The remedy for this was to update the bots to use a standard pricing tier. That supports up to 50 transactions per second, and so worked fine for the workshop.
During the demo period, the students suggested many great ideas for questions and answers, some of which led to interesting discussions on AI. For example, why does QnA Maker react the way it does? That is, for two apparently similar questions, what leads to the prediction confidence being different by a certain amount? Another question related to what happens if the same question can have two answers? And that led to an interesting discussion on QnAMaker’s “follow-up prompt” feature.
And I have to say, the enthusiasm and creativity of the students was so energizing for me. After learning about the follow-up prompt feature, one student created a longer sequence of follow-ups than I’ve seen before.
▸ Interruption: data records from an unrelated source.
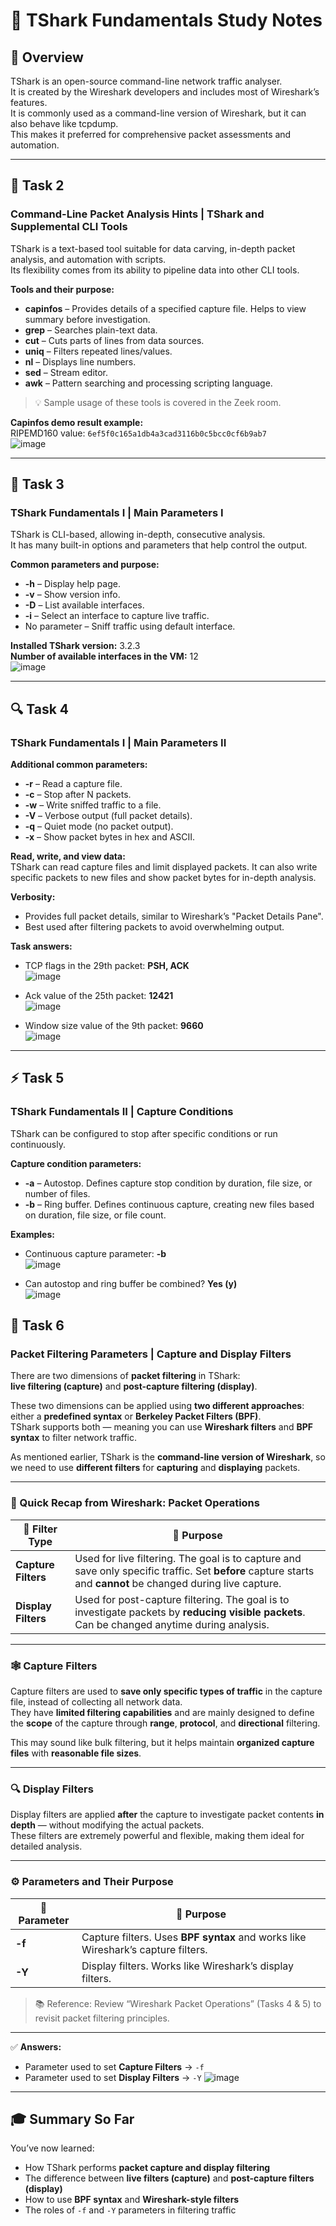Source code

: # 🦈 TShark Fundamentals Study Notes

## 📘 Overview

TShark is an open-source command-line network traffic analyser.  
It is created by the Wireshark developers and includes most of Wireshark’s features.  
It is commonly used as a command-line version of Wireshark, but it can also behave like tcpdump.  
This makes it preferred for comprehensive packet assessments and automation.

---

## 🧩 Task 2  
### Command-Line Packet Analysis Hints | TShark and Supplemental CLI Tools

TShark is a text-based tool suitable for data carving, in-depth packet analysis, and automation with scripts.  
Its flexibility comes from its ability to pipeline data into other CLI tools.  

**Tools and their purpose:**

- **capinfos** – Provides details of a specified capture file. Helps to view summary before investigation.  
- **grep** – Searches plain-text data.  
- **cut** – Cuts parts of lines from data sources.  
- **uniq** – Filters repeated lines/values.  
- **nl** – Displays line numbers.  
- **sed** – Stream editor.  
- **awk** – Pattern searching and processing scripting language.  

> 💡 Sample usage of these tools is covered in the Zeek room.

**Capinfos demo result example:**  
RIPEMD160 value: `6ef5f0c165a1db4a3cad3116b0c5bcc0cf6b9ab7`  
![image](1.png)

---

## 🧠 Task 3  
### TShark Fundamentals I | Main Parameters I

TShark is CLI-based, allowing in-depth, consecutive analysis.  
It has many built-in options and parameters that help control the output.

**Common parameters and purpose:**

- **-h** – Display help page.  
- **-v** – Show version info.  
- **-D** – List available interfaces.  
- **-i** – Select an interface to capture live traffic.  
- No parameter – Sniff traffic using default interface.

**Installed TShark version:** 3.2.3  
**Number of available interfaces in the VM:** 12  
![image](2.png)

---

## 🔍 Task 4  
### TShark Fundamentals I | Main Parameters II

**Additional common parameters:**

- **-r** – Read a capture file.  
- **-c** – Stop after N packets.  
- **-w** – Write sniffed traffic to a file.  
- **-V** – Verbose output (full packet details).  
- **-q** – Quiet mode (no packet output).  
- **-x** – Show packet bytes in hex and ASCII.

**Read, write, and view data:**  
TShark can read capture files and limit displayed packets. It can also write specific packets to new files and show packet bytes for in-depth analysis.

**Verbosity:**  
- Provides full packet details, similar to Wireshark’s "Packet Details Pane".  
- Best used after filtering packets to avoid overwhelming output.

**Task answers:**

- TCP flags in the 29th packet: **PSH, ACK**  
  ![image](3.png)

- Ack value of the 25th packet: **12421**  
  ![image](4.png)

- Window size value of the 9th packet: **9660**  
  ![image](5.png)

---

## ⚡ Task 5  
### TShark Fundamentals II | Capture Conditions

TShark can be configured to stop after specific conditions or run continuously.  

**Capture condition parameters:**

- **-a** – Autostop. Defines capture stop condition by duration, file size, or number of files.  
- **-b** – Ring buffer. Defines continuous capture, creating new files based on duration, file size, or file count.  

**Examples:**

- Continuous capture parameter: **-b**  
  ![image](6.png)

- Can autostop and ring buffer be combined? **Yes (y)**  
  ![image](7.png)


## 🧠 Task 6  
### Packet Filtering Parameters | Capture and Display Filters

There are two dimensions of **packet filtering** in TShark:  
**live filtering (capture)** and **post-capture filtering (display)**.  

These two dimensions can be applied using **two different approaches**:  
either a **predefined syntax** or **Berkeley Packet Filters (BPF)**.  
TShark supports both — meaning you can use **Wireshark filters** and **BPF syntax** to filter network traffic.

As mentioned earlier, TShark is the **command-line version of Wireshark**, so we need to use **different filters** for **capturing** and **displaying** packets.

---

### 🎯 Quick Recap from Wireshark: Packet Operations

| 🧩 Filter Type | 🧠 Purpose |
|----------------|------------|
| **Capture Filters** | Used for live filtering. The goal is to capture and save only specific traffic. Set **before** capture starts and **cannot** be changed during live capture. |
| **Display Filters** | Used for post-capture filtering. The goal is to investigate packets by **reducing visible packets**. Can be changed anytime during analysis. |

---

### 🕸️ Capture Filters

Capture filters are used to **save only specific types of traffic** in the capture file, instead of collecting all network data.  
They have **limited filtering capabilities** and are mainly designed to define the **scope** of the capture through **range**, **protocol**, and **directional** filtering.  

This may sound like bulk filtering, but it helps maintain **organized capture files** with **reasonable file sizes**.

---

### 🔍 Display Filters

Display filters are applied **after** the capture to investigate packet contents **in depth** — without modifying the actual packets.  
These filters are extremely powerful and flexible, making them ideal for detailed analysis.

---

### ⚙️ Parameters and Their Purpose

| 🧠 Parameter | 🔧 Purpose |
|--------------|------------|
| **-f** | Capture filters. Uses **BPF syntax** and works like Wireshark’s capture filters. |
| **-Y** | Display filters. Works like Wireshark’s display filters. |

> 📚 Reference: Review “Wireshark Packet Operations” (Tasks 4 & 5) to revisit packet filtering principles.

---

✅ **Answers:**

- Parameter used to set **Capture Filters** → `-f`  
- Parameter used to set **Display Filters** → `-Y`
 ![image](8.png)

---

## 🎓 Summary So Far

You’ve now learned:
- How TShark performs **packet capture and display filtering**
- The difference between **live filters (capture)** and **post-capture filters (display)**
- How to use **BPF syntax** and **Wireshark-style filters**
- The roles of `-f` and `-Y` parameters in filtering traffic  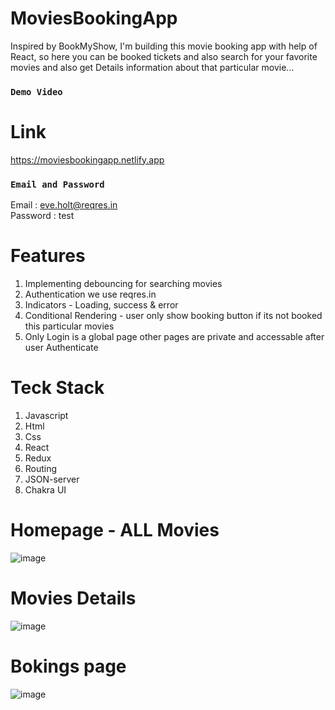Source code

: # MoviesBookingApp
Inspired by BookMyShow, I'm building this movie booking app with help of React, so here you can be booked tickets and also search for your favorite movies and also get Details information about that particular movie...

### `Demo Video`

# Link 
https://moviesbookingapp.netlify.app

### `Email and Password`
Email : eve.holt@reqres.in </br>
Password  : test

# Features
<ol>
<li>Implementing debouncing for searching movies</li>
<li>Authentication we use reqres.in</li>
<li>Indicators - Loading, success & error</li>
<li>Conditional Rendering - user only show booking button if its not booked this particular movies </li>
<li>Only Login is a global page other pages are private and accessable after user Authenticate</li>
</ol>

# Teck Stack
<ol>
  <li>Javascript</li>
   <li>Html</li>
   <li>Css</li>
   <li>React</li>
   <li>Redux</li>
   <li>Routing</li>
   <li>JSON-server</li>
   <li>Chakra UI</li>
  </ol>

# Homepage - ALL Movies
  ![image](https://user-images.githubusercontent.com/99539536/193158443-c23b6b41-a849-48a7-bde8-b81436cbb57c.png)
  
# Movies Details
![image](https://user-images.githubusercontent.com/99539536/193158542-c8551c97-2c42-4fb5-bb45-44c01371e283.png)

# Bokings page 
![image](https://user-images.githubusercontent.com/99539536/193158491-affdf8ce-779b-48b1-8a1c-3455b253ab54.png)




  
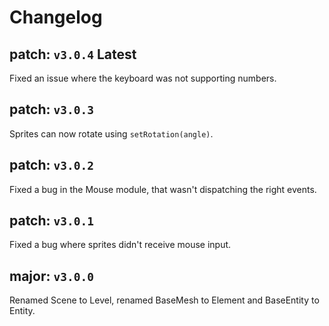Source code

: # Changelog

## patch: `v3.0.4` Latest

Fixed an issue where the keyboard was not supporting numbers.

## patch: `v3.0.3`

Sprites can now rotate using `setRotation(angle)`.

## patch: `v3.0.2`

Fixed a bug in the Mouse module, that wasn't dispatching the right events.

## patch: `v3.0.1`

Fixed a bug where sprites didn't receive mouse input.

## major: `v3.0.0`

Renamed Scene to Level, renamed BaseMesh to Element and BaseEntity to Entity.
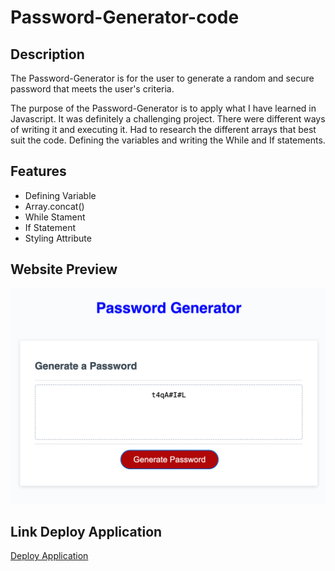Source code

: # Password-Generator-code

## Description

The Password-Generator is for the user to generate a random and secure password that meets the user's criteria.

The purpose of the Password-Generator is to apply what I have learned in Javascript. It was definitely a challenging project. There were different ways of writing it and executing it. Had to research the different arrays that best suit the code. Defining the variables and writing the While and If statements. 

## Features 
* Defining Variable
* Array.concat()
* While Stament
* If Statement
* Styling Attribute

## Website Preview
![image](./Assets/images/Screenshot.png)

## Link Deploy Application

[Deploy Application]()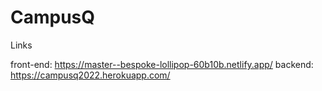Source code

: # CampusQ
Links

front-end:  https://master--bespoke-lollipop-60b10b.netlify.app/
backend: https://campusq2022.herokuapp.com/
And another set of students set to work using updating their LUIS app, even though I’d only given a brief demo of it, without walking through the steps. With the tools at their disposal, these students were unstoppable!
Another interesting point that cropped up during these discussions related to whether a high-confidence prediction made by AI is “the truth”. When I asked for suggestions for Q&A pairs for my QnA Maker service, one student provided a question of “Does pineapple belong on a pizza?”. Most students felt the matching answer was Yes, but some felt No. I supplied the answer of Yes, and that was the answer provided by my bot later when demo’ing the AI. So this meant the AI provided an answer that some students felt was not correct. This was a reminder that AI responses are not necessarily based on truth, but rather they’re based on the data on which the AI was trained.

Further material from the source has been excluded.